Everyone is breathing a sigh of relief.  As reported by Reuters:

Emmanuel Macron was elected French president on Sunday with a business-friendly vision of European integration, defeating Marine Le Pen, a far-right nationalist who threatened to take France out of the European Union.

The centrist’s emphatic victory, which also smashed the dominance of France’s mainstream parties, will bring huge relief to European allies who had feared another populist upheaval to follow Britain’s vote to quit the EU and Donald Trump’s election as U.S. president.

Marine Le Pen is down yet again; the French pollsters were right after all.  It’s not just NATO and the EU that can sleep a little better; so too can the poll-pushers of the West.

While that is certainly good news for defenders of Europe’s established order, it’s hardly the end of the story.  Emmanuelle Macron represents the last chance for neoliberalism in France. Should he fail, he will leave the field open to Le Pen, or someone like her.

France’s biggest problem: the European Union

French economic doldrums, migration anxiety and multicultural misgivings are all wrapped up in the European Union.  The EU was designed to ease the geopolitical stressors that kept leading to world wars.  Combined with NATO, it has done that with aplomb.  But to solve one problem has revealed several others.

First and foremost, the European Union faces the danger of becoming a German hegemony.  German resources, human capital, and economic efficiency have turned the EU into a gigantic export market for Berlin.  In 2015, France had a $30 billion trade deficit with Germany.  Germany’s economy is both bigger and more diverse than France’s – and it competes with French products in key sectors, especially in cars and machines.

To compete more effectively with Germany means to do one of three things, two of which are impossible in the EU: build trade barriers, negotiate independence French trade treaties, or gamble on neoliberal reforms.  Alas, trade barriers are illegal among EU states, and the EU speaks on France’s behalf when it comes to trade deals.  That’s one big reason why Le Pen wanted to renegotiate France’s status in the EU: doing so would free her hand to try out more mercantilistic policies.  Marcon rejected that; voters, it seems, agreed with him.

So Macron will continue to play by EU rules and hope he can shake loose the inefficiencies holding back the French economy, tempering down France’s stubbornly high unemployment.
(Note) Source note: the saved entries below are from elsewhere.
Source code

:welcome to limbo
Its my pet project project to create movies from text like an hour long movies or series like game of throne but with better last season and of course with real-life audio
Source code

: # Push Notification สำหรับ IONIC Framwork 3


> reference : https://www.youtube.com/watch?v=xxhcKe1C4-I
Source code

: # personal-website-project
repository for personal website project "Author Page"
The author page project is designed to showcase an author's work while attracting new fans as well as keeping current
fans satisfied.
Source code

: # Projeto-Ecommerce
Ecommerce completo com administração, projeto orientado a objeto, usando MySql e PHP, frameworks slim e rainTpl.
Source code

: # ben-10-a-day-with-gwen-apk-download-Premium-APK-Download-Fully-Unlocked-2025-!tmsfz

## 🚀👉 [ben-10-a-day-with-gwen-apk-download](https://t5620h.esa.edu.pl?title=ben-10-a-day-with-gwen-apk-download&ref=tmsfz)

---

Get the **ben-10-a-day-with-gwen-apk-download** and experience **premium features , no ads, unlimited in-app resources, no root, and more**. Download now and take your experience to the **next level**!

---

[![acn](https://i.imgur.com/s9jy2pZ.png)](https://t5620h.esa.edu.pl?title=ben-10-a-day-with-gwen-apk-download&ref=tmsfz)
But that’s hardly all.  Marcon must also face down the migrant crisis and the accompanying culture wars raging across France.  This is where Le Pen had her greatest strength: her harsh but clear cut vision of French identity resonated with voters concerned that migration, especially from Muslim countries, would erode France’s national identity.  Marcon has been tepid on how he’d deal with the waves of migrants hoping to gain asylum in Europe.  What’s worse is that as an EU state he can’t take unilateral action – should the EU decide to keep borders open, so too must France.

The refugee crisis in a relatively new phenomenon: it began in earnest only in 2014.  French presidential terms run five years.  If migrants continue to swamp Europe’s shores, and if someone of them continue to choose to conduct terrorist attacks, France might be a considerably more right-wing place in 2022.
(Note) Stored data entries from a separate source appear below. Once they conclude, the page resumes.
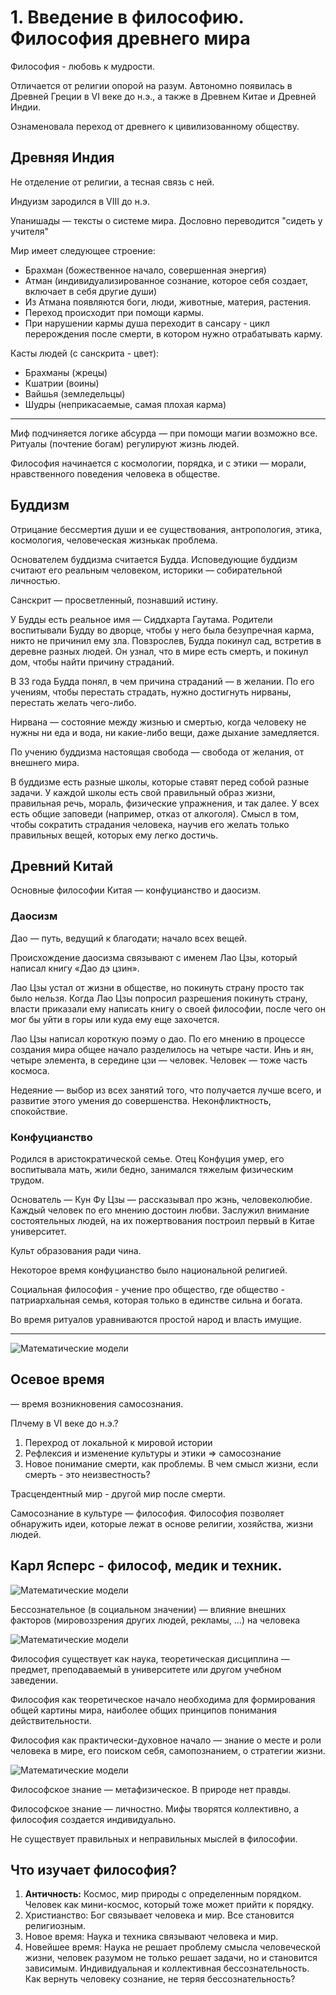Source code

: # 1. Введение в философию. Философия древнего мира

Философия - любовь к мудрости.

Отличается от религии опорой на разум. Автономно появилась в Древней Греции в VI веке до н.э., а также в Древнем Китае и Древней Индии.

Ознаменовала переход от древнего к цивилизованному обществу.

## Древняя Индия
Не отделение от религии, а тесная связь с ней.

Индуизм зародился в VIII до н.э. 

Упанишады — тексты о системе мира. Дословно переводится "сидеть у учителя" 

Мир имеет следующее строение:
+ Брахман (божественное начало, совершенная энергия)
+ Атман (индивидуализированное сознание, которое себя создает, включает в себя другие души)
+ Из Атмана появляются боги, люди, животные, материя, растения. 
+ Переход происходит при помощи кармы. 
+ При нарушении кармы душа переходит в сансару - цикл перерождения после смерти, в котором нужно отрабатывать карму.

Касты людей (с санскрита - цвет):
+ Брахманы (жрецы)
+ Кшатрии (воины)
+ Вайшья (земледельцы)
+ Шудры (неприкасаемые, самая плохая карма)

--- 

Миф подчиняется логике абсурда — при помощи магии возможно все. Ритуалы (почтение богам) регулируют жизнь людей. 

Философия начинается с космологии, порядка, и с этики — морали, нравственного поведения человека в обществе. 

## Буддизм

Отрицание бессмертия души и ее существования, антропология, этика, космология, человеческая жизнькак проблема.

Основателем буддизма считается Будда. Исповедующие буддизм считают его реальным человеком, историки — собирательной личностью. 

Санскрит — просветленный, познавший истину. 

У Будды есть реальное имя — Сиддхарта Гаутама. Родители воспитывали Будду во дворце, чтобы у него была безупречная карма, никто не причинил ему зла. Повзрослев, Будда покинул сад, встретив в деревне разных людей. Он узнал, что в мире есть смерть, и покинул дом, чтобы найти причину страданий.

В 33 года Будда понял, в чем причина страданий — в желании. По его учениям, чтобы перестать страдать, нужно достигнуть нирваны, перестать желать чего-либо. 

Нирвана — состояние между жизнью и смертью, когда человеку не нужны ни еда и вода, ни какие-либо вещи, даже дыхание замедляется. 

По учению буддизма настоящая свобода — свобода от желания, от внешнего мира.

В буддизме есть разные школы, которые ставят перед собой разные задачи. У каждой школы есть свой правильный образ жизни, правильная речь, мораль, физические упражнения, и так далее. У всех есть общие заповеди (например, отказ от алкоголя). Смысл в том, чтобы сократить страдания человека, научив его желать только правильных вещей, которых ему легко достичь. 

## Древний Китай

Основные философии Китая — конфуцианство и даосизм.

### Даосизм

Дао — путь, ведущий к благодати; начало всех вещей.

Происхождение даосизма связывают с именем Лао Цзы, который написал книгу «Дао дэ цзин». 

Лао Цзы устал от жизни в обществе, но покинуть страну просто так было нельзя. Когда Лао Цзы попросил разрешения покинуть страну, власти приказали ему написать книгу о своей философии, после чего он мог бы уйти в горы или куда ему еще захочется. 

Лао Цзы написал короткую поэму о дао. По его мнению в процессе создания мира общее начало разделилось на четыре части. Инь и ян, четыре элемента, в середине цзи — человек. Человек — тоже часть космоса. 

Недеяние — выбор из всех занятий того, что получается лучше всего, и развитие этого умения до совершенства. Неконфликтность, спокойствие. 

### Конфуцианство

Родился в аристократической семье. Отец Конфуция умер, его воспитывала мать, жили бедно, занимался тяжелым физическим трудом.

Основатель — Кун Фу Цзы — рассказывал про жэнь, человеколюбие. Каждый человек по его мнению достоин любви.
Заслужил внимание состоятельных людей, на их пожертвования построил первый в Китае университет.

Культ образования ради чина.

Некоторое время конфуцианство было национальной религией.

Социальная философия - учение про общество, где общество - патриархальная семья, которая только в единстве сильна и богата.

Во время ритуалов уравниваются простой народ и власть имущие.

---

![Математические модели](../images/IMG_2337.jpeg)

## Осевое время 
— время возникновения самосознания. 

Плчему в VI веке до н.э.?
1. Перехрод от локальной к мировой истории
2. Рефлексия и изменение культуры и этики => самосознание
3. Новое понимание смерти, как проблемы. В чем смысл жизни, если смерть - это неизвестность?

Трасцендентный мир - другой мир после смерти.

Самосознание в культуре — философия. Философия позволяет обнаружить идеи, которые лежат в основе религии, хозяйства, жизни людей. 

Карл Ясперс - философ, медик и техник.
---
![Математические модели](../images/image.jpeg)

Бессознательное (в социальном значении) — влияние внешних факторов (мировоззрения других людей, рекламы, …) на человека

![Математические модели](../images/image1.jpeg)

Философия существует как наука, теоретическая дисциплина — предмет, преподаваемый в университете или другом учебном заведении. 

Философия как теоретическое начало необходима для формирования общей картины мира, наиболее общих принципов понимания действительности.

Философия как практически-духовное начало — знание о месте и роли человека в мире, его поиском себя, самопознанием, о стратегии жизни. 

![Математические модели](../images/image2.jpeg)

Философское знание — метафизическое. В природе нет правды. 

Философское знание — личностно. Мифы творятся коллективно, а философия создается индивидуально.

Не существует правильных и неправильных мыслей в философии. 

## Что изучает философия?

1. **Античность:** Космос, мир природы с определенным порядком. Человек как мини-космос, который тоже может прийти к порядку.
2. Христианство: Бог связывает человека и мир. Все становится религиозным.
3. Новое время: Наука и техника связывают человека и мир.
4. Новейшее время: Наука не решает проблему смысла человеческой жизни, человек разумом не только решает задачи, но и становится зависимым. Индивидуальная и коллективная бессознательность. Как вернуть человеку сознание, не теряя бессознательность?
Spectacular Sunni supremacist attacks in France have almost certainly driven French voters to the right, especially on the issue of Islam in France.  This time, French voters were highly cognizant of the parallels between Le Pen’s anti-Muslim’s rhetoric and Hitler’s anti-Jewish speeches, and it was a key reason they rallied against her.  Yet that patience cannot be taken for granted.  Political shifts don’t happen in single election cycles.

And if he fails?

Marcon is remarkable because he is young and founded a brand-new party out of the ashes of the discredited Republican and Socialists.  Yet his party’s vision is not terribly radical: it proffers adjustments rather than revolution.  In an era of upheaval, Macron’s victory may say a lot more about everyone else’s deficiencies than his political strengths.  The center-right Republicans have cannibalized themselves in scandal; the Socialists are on life support after an incompetent turn at the wheel.
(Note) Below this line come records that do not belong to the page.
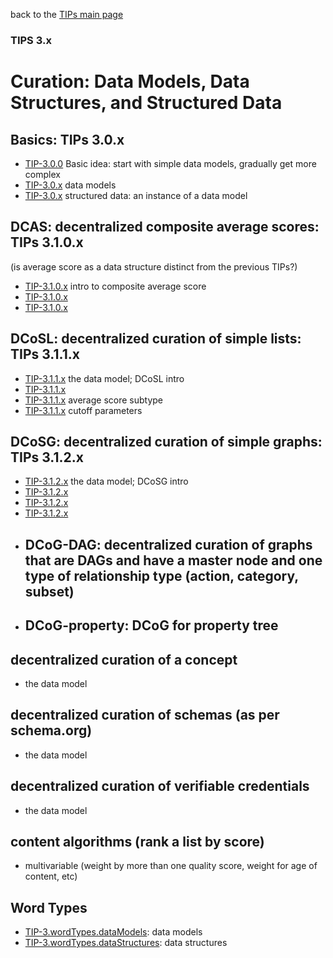 back to the [TIPs main page](..)

### TIPS 3.x

Curation: Data Models, Data Structures, and Structured Data
=====

## Basics: TIPs 3.0.x
- [TIP-3.0.0]() Basic idea: start with simple data models, gradually get more complex
- [TIP-3.0.x]() data models
- [TIP-3.0.x]() structured data: an instance of a data model

## DCAS: decentralized composite average scores: TIPs 3.1.0.x
(is average score as a data structure distinct from the previous TIPs?)
- [TIP-3.1.0.x](DCAS) intro to composite average score
- [TIP-3.1.0.x]() 
- [TIP-3.1.0.x]()

## DCoSL: decentralized curation of simple lists: TIPs 3.1.1.x
- [TIP-3.1.1.x](DCoSL) the data model; DCoSL intro
- [TIP-3.1.1.x]()
- [TIP-3.1.1.x]() average score subtype
- [TIP-3.1.1.x]() cutoff parameters

## DCoSG: decentralized curation of simple graphs: TIPs 3.1.2.x
- [TIP-3.1.2.x](DCoSG) the data model; DCoSG intro
- [TIP-3.1.2.x]()
- [TIP-3.1.2.x]() 
- [TIP-3.1.2.x]()
- ## DCoG-DAG: decentralized curation of graphs that are DAGs and have a master node and one type of relationship type (action, category, subset)
- ## DCoG-property: DCoG for property tree

## decentralized curation of a concept
- []() the data model

## decentralized curation of schemas (as per schema.org)
- []() the data model

## decentralized curation of verifiable credentials
- []() the data model

## content algorithms (rank a list by score)
- multivariable (weight by more than one quality score, weight for age of content, etc)

## Word Types
- [TIP-3.wordTypes.dataModels](): data models
- [TIP-3.wordTypes.dataStructures](): data structures
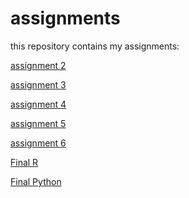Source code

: # assignments
this repository contains my assignments:

[assignment 2](https://github.com/SebasvanDie/assignments/blob/master/assignment2-2.ipynb)

[assignment 3](https://github.com/SebasvanDie/assignments/blob/master/assignment3%20Done.ipynb)

[assignment 4](https://github.com/SebasvanDie/assignments/blob/master/assignment4Done.ipynb)

[assignment 5](https://github.com/SebasvanDie/assignments/blob/master/Graded_assignment1-2.ipynb)

[assignment 6](https://github.com/SebasvanDie/assignments/blob/master/Graded_assignment_2%20(2).ipynb)

[Final R](https://github.com/SebasvanDie/assignments/blob/master/Exam_Sebastiaan_van_Die.ipynb)

[Final Python](https://github.com/SebasvanDie/assignments/blob/master/exam_june_7_2018%20Python.py)
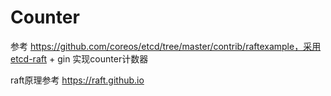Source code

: # Counter
参考 https://github.com/coreos/etcd/tree/master/contrib/raftexample，采用etcd-raft + gin 实现counter计数器

raft原理参考 https://raft.github.io
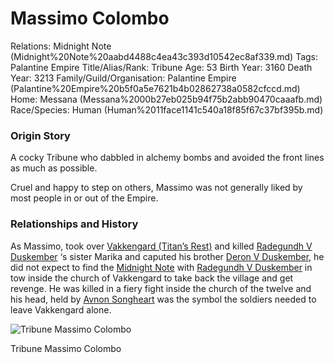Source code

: # Massimo Colombo

Relations: Midnight Note (Midnight%20Note%20aabd4488c4ea43c393d10542ec8af339.md) 
Tags: Palantine Empire
Title/Alias/Rank: Tribune
Age: 53
Birth Year: 3160
Death Year: 3213
Family/Guild/Organisation: Palantine Empire (Palantine%20Empire%20b5f0a5e7621b4b02862738a0582cfccd.md) 
Home: Messana (Messana%2000b27eb025b94f75b2abb90470caaafb.md) 
Race/Species: Human (Human%2011face1141c540a18f85f67c37bf395b.md)

### Origin Story

A cocky Tribune who dabbled in alchemy bombs and avoided the front lines as much as possible.

Cruel and happy to step on others, Massimo was not generally liked by most people in or out of the Empire.

### **Relationships and History**

As Massimo, took over [Vakkengard (Titan’s Rest)](Vakkengard%20(Titan%E2%80%99s%20Rest)%20b8c329549abf41648464107b78a72b2a.md) and killed [Radegundh V Duskember](Radegundh%20V%20Duskember%20ac0c23e3ded6497fb008f10fc5232fbc.md) ‘s sister Marika and caputed his brother [Deron V Duskember](Deron%20V%20Duskember%20dd1dd6f65d3a4723aa6de304304aa79c.md), he did not expect to find the [Midnight Note](Midnight%20Note%20aabd4488c4ea43c393d10542ec8af339.md) with [Radegundh V Duskember](Radegundh%20V%20Duskember%20ac0c23e3ded6497fb008f10fc5232fbc.md) in tow inside the church of Vakkengard to take back the village and get revenge. He was killed in a fiery fight inside the church of the twelve and his head, held by [Avnon Songheart](Avnon%20Songheart%20c80f62bcf27647ff914c434f9f06b9c8.md) was the symbol the soldiers needed to leave Vakkengard alone.

![Tribune Massimo Colombo](Untitled%20138.png)

Tribune Massimo Colombo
And therein lies the great danger.  Francoise Hollande, the unbelievably unpopular Socialist president (he once had a dismal 4% approval rating), mentored Marcon.  Did Hollande’s terrible political skills rub off on Macron?  Will his youth prove not to be an asset but a liability as he learns the French system?  Will his background as an investment banker produce yet another pro-1% political regime that pools wealth upward?  Will terrorists discredit his support for refugees?  Will a bungled war in Francophone Africa humiliate him in front of France’s nationalists?

The upcoming June French legislative elections will demonstrate just how weakened they truly are, as French voters show if they’re ready to throw out their old legislators just as readily as they threw out their old presidential parties.  If their decimation continues there, it will open a vast political gap in France for more radical parties on both the left and right to surge forward.

And if Macron repeats the failures of Hollande, it will leave no one on the field but the National Front and Marine Le Pen.